BAŞKAN MUHAMMET BALTA - Bak, şimdi, bunları kıyaslarken yani musluklardan akan suların kirli olduğu, dışarıdan tankerlerin geldiği bir dönemde denizlerin temiz olduğundan bahsederseniz yani o zaman biz de bunları söylemek zorunda kalırız. Yani bunlardan bahsetmeyelim.

ALİ ŞEKER (İstanbul) - En büyük altyapı yatırımı Sözen döneminde yapılmıştır.

BAŞKAN MUHAMMET BALTA - Ya, bırakın şimdi, biz devralınanı, gerçekleri görüyoruz.

ALİ ŞEKER (İstanbul) - Ben de görüyorum, İstanbul'da yaşıyorum.

BAŞKAN MUHAMMET BALTA - Yani havanın kirli olduğu, suyun kirli olduğu, toprağın kirli olduğu, Haliç'in kirli olduğu bir dönemi gençler hatırlamaz, ben çok iyi hatırlıyorum. Yani ben bunları burada savunmak istemiyorum, bunları söylemek istemiyorum. Yani geçmişteki sen şöyle yaptın, böyle yaptım falan bilmem ne değil, eksiklik varsa yapılanlar da oldu. Bak, arıtma tesisleri yapıldı, katı atık bertaraf tesisleri yapıldı; o katı atıklar patlardı, insanlar altında kaybolurdu; şimdi, enerji üretiyoruz, ekonomiye kazandırıyoruz. Sıfır atığı çıkardık, poşet yasasını çıkardık, arkadaşlarımızın da katkısı oldu, hep beraber bu dönemde çıkardık.

Müsilaj, şu anda doğal olarak doğanın bizlere bir sorunu. Elbette ki biz kirlettik, Tuna'dan gelen, elimizde olmayan akarsular da var, Karadeniz'e başka ülkelerden gelen akarsular da var, kirli sular da var, arıtılmayan derin denize deşarj suları da var. Hepsini beraber değerlendirip bundan sonra ne yapabiliriz? Yani yoksa bir siz savunursunuz, biz savunuruz, siz savunursunuz; bir anlamı yok. Önemli olan burada bir sorun var. Burada belediye başkanlarımız, yönetenler demiyoruz ki: A partisi, B partisi. Gelecek nesiller şunu söylemeyecek: "Buradaki şu siyasi parti bunu yaptı da bu doğayı böyle perişan etti." Orada Cumhuriyet Halk Partili belediye de var yıllardan beri, AK PARTİ belediye de var, ilçe belediyeleri de var Milliyetçi Hareket Partisinden de olmuştur, diğer partilerden de olmuştur. Yani biz bunlar şimdi "Sen şöyle yaptın, ben böyle yaptın, o belediye şöyle yaptı..." Samsun Büyükşehir Belediyesi güzel bir şey yaptı, doğru bir şey yaptı, alkışlıyoruz.

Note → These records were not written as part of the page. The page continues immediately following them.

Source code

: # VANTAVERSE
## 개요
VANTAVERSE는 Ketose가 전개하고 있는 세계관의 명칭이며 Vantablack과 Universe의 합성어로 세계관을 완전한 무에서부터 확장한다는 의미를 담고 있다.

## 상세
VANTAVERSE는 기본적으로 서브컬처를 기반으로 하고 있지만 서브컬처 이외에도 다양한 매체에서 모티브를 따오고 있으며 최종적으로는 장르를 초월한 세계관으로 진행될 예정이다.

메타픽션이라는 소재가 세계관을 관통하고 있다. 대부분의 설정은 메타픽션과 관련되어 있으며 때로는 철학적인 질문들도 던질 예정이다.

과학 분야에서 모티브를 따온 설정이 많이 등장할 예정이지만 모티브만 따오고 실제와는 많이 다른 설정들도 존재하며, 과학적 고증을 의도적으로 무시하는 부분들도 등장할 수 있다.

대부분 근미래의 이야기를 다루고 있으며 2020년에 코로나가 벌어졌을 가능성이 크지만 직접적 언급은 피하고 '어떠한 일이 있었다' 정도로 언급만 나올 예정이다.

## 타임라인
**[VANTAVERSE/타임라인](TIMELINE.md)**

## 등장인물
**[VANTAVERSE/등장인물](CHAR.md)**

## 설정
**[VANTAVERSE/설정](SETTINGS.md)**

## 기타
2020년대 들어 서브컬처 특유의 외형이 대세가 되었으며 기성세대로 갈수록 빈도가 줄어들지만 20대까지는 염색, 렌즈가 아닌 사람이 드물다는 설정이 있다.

ALİ ŞEKER (İstanbul) - Doğru, güzel yapmış.

BAŞKAN MUHAMMET BALTA - Bütün o sahilde Zonguldak'tan Artvin'e kadar biyolojik arıtma yok. Var mı Samsun harici Sayın Başkanım?

YUSUF ZİYA YILMAZ (Samsun) - Yok.

BAŞKAN MUHAMMET BALTA - Yok. Orada farklı siyasi partiler de var. Yani demek ki burada bir sorun var. Buna, bu soruna gerçekçi bir şekilde yaklaşmak lazım.

Ben tekrar ediyorum bir kardeşiniz olarak, kelimeleri seçerek şey yapmak istiyorum. Yoksa o toplantıya davet edilmesini de söyledim, arkadaşlardan hepsi gelsin, siyasi partilerden gelsin, gelen arkadaşlarımız oldu, gelmeyenler oldu, ulaşamayanlar oldu. Yoksa bir önyargımız yok. Bak, önyargımız yok. Vecdi Gündoğdu "Bilgi notunu bana gönderir misin?" dedi. Bana gelen bilgi notunu gönderdim. Niye? Yani biz burada iyi niyetle beraber, beraberce -siz de güvendiniz, buradaki arkadaşlarım da güvendi- burada toplu bir fotoğraf vermiştik hep beraber, aynı fotoğrafı ben Kocaeli'nde görünce de mutlu oldum, açık söyleyeyim. Yani topluma da böyle daha yumuşak bir dille beraber yapıcı bir dil kullanmamız lazım, toplumu da buraya yönlendirmemiz lazım diye düşünüyorum.

Tekrar teşekkür ediyorum.

Ayşe Hanım, buyurun Sayın Vekilim.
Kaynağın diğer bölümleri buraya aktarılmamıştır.